Recipe: Fusilli with Roasted Peppers, Honey, and Rosemary

Despite the beauty of yesterday’s snowstorm, I didn’t want to go out in it. I didn’t want to be cold. My apartment had been kind of cold the last few days, and I still felt chilled through, even though when the snow came the landlord finally decided to send up some heat. When darkness came, the view out my window onto 13th Street still showed pristine glistening snow with not a trace of city grime. I wanted to cook, but that would most likely involve shopping, which would mean going out. Lazy and withdrawn, and still cold was what I was. I wanted a glass of red wine. For the moment I just stared out the window at the now lightly falling snow and thought about what I could possibly cook with what I had on hand. So I turned to la dispensa, which is what Italians call their pantry.

I don’t generally stock many provisions; in fact, I don’t really have a dispensa, just a little section of restaurant shelving where I stick stuff that’s more or less food. I’m lucky if I have a bag of pasta. But wouldn’t you know it, I did have a pasta, and good pasta too, a bag of Setaro fusilli, flown all the way from sunny Napoli. I also had a half a bag of pistachios left over from my previous blog recipe.

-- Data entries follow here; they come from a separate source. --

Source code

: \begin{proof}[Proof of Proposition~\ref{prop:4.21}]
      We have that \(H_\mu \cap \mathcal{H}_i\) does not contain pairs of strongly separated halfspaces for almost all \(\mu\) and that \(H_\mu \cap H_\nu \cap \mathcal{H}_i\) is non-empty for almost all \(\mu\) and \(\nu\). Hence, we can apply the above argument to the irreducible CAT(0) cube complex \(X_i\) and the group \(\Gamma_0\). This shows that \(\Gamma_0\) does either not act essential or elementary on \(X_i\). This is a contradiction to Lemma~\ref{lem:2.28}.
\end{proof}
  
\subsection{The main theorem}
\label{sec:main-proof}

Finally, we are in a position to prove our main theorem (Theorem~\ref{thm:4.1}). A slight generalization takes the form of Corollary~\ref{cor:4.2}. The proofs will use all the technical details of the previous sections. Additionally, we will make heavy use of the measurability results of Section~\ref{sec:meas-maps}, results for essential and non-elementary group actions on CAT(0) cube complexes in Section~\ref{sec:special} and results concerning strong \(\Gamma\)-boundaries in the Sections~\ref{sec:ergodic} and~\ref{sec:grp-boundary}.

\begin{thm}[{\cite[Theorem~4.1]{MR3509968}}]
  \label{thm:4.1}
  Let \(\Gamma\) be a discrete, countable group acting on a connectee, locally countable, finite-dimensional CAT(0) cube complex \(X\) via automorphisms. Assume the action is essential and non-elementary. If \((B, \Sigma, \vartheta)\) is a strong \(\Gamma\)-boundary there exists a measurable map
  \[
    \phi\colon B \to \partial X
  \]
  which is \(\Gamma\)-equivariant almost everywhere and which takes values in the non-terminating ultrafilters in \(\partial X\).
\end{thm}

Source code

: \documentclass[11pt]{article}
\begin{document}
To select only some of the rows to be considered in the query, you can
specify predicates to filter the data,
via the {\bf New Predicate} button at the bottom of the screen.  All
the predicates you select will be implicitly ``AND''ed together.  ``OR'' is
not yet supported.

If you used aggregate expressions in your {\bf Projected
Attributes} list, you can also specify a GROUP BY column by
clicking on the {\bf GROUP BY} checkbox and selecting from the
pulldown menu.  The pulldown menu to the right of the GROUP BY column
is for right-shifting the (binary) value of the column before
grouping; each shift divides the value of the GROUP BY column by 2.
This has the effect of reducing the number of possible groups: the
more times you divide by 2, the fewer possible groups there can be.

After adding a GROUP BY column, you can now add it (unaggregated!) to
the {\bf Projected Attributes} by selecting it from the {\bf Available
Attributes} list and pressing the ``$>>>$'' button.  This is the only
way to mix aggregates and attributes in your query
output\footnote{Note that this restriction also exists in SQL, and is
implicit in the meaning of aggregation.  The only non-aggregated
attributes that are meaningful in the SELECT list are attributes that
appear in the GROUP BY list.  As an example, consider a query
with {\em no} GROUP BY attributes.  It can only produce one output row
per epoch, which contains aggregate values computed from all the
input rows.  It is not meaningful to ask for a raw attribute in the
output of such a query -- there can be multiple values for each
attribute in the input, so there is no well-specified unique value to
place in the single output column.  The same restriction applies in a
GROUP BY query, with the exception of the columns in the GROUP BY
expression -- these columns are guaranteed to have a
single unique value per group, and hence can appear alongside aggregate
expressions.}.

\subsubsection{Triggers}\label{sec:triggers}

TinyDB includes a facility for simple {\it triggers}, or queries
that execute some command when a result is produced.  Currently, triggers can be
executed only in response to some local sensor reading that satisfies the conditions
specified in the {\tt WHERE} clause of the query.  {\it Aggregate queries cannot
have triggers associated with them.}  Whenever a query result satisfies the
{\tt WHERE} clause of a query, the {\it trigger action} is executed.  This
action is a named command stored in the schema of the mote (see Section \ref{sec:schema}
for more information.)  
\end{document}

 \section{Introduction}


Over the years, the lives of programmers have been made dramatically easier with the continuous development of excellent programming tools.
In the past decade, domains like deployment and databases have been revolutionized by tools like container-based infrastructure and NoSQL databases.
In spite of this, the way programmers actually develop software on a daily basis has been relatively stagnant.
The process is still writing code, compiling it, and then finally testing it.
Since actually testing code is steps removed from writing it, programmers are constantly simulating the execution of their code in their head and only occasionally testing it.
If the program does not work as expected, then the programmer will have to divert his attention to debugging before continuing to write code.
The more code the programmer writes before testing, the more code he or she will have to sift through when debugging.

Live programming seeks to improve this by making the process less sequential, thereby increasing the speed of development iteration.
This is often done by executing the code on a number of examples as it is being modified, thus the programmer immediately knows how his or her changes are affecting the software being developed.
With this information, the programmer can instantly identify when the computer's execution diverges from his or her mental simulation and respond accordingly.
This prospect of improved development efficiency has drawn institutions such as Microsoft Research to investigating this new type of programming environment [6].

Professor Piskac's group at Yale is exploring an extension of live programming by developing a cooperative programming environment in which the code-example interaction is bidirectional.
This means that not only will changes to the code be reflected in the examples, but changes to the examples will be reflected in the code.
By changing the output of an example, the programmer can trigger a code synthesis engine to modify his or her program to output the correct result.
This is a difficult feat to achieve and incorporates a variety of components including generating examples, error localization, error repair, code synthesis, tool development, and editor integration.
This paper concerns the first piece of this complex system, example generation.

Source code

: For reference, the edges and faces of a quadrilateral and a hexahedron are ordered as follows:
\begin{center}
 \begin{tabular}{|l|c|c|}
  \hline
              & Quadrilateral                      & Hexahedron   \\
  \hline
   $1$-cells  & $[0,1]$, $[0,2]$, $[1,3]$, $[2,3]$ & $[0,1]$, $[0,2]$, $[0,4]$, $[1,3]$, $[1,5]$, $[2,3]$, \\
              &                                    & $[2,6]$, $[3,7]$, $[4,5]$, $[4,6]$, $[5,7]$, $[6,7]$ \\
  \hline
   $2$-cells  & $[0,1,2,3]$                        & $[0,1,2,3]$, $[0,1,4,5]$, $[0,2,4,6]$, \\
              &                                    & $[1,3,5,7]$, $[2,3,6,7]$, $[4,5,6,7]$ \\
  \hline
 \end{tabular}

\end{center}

I guess I consider anything I might have in my tiny refrigerator an extension of la dispensa, since I often store stuff in there not because it needs refrigeration but just to get it out of the way, things like calcium pills and sometimes even dishes. I did track down two very overripe red bell peppers. Winter peppers are actually better when they’re verging toward rot but not actually rotten. They’re sweeter, and if you then go ahead and char the hell out of them, which I wound up doing, you’ve really got something.

I had a few fresh rosemary sprigs and a jar of Sicilian honey from some long-ago trip. I found a great looking hunk of pecorino Toscano (I always have cheese, since that, along with red wine and pancetta, is the staff of life). All and all, these seemed meager provisions for  a decent meal. A can of tomatoes would have been a nice addition, but I didn’t seem to have one (maybe there was one under the bed somewhere). So I lit a few candles, uncorked a bottle, and went back to starring out the window, until I came up with what I thought would make a suitable and possibly even a successful pasta dinner for Fred and me with the few items I had.  What I decided was that the taste of roasted pepper would prevail, and I’d loosen up the sauce with a little white wine and some canned chicken broth (yuk), a touch of honey, and a touch of lemon. And it turned out good, very agro dolce, which was fortunate, since I figured it could qualify as one of my nuovo Siciliano creations, nuovo Sicilian being the direction my cooking is leaning toward these days. It just goes to show what you can accomplish in this big cold city without leaving your chilly apartment during a furious five-inch snowstorm.

Fusilli with Roasted Peppers, Honey, and Rosemary

(Serves 2)

2 ripe red bell peppers
Salt
½ pound fusilli
Extra-virgin olive oil
1 large garlic clove, very thinly sliced
A few sprigs of rosemary, the leaves chopped
Freshly ground black pepper
A splash of dry white wine
1 teaspoon honey
The zest from 1 small lemon
About ½ cup chicken broth (canned is fine)
A handful of shelled whole pistachios
A handful of Italian parsley, the leaves left whole
A chunk of pecorino Toscano cheese

Place the peppers on a sheet pan, and broil them about 4 inches from the heat source, turning them a few times, until they’re blackened all over. Let them cool a bit, and then peel and seed them. Cut them into thin strips.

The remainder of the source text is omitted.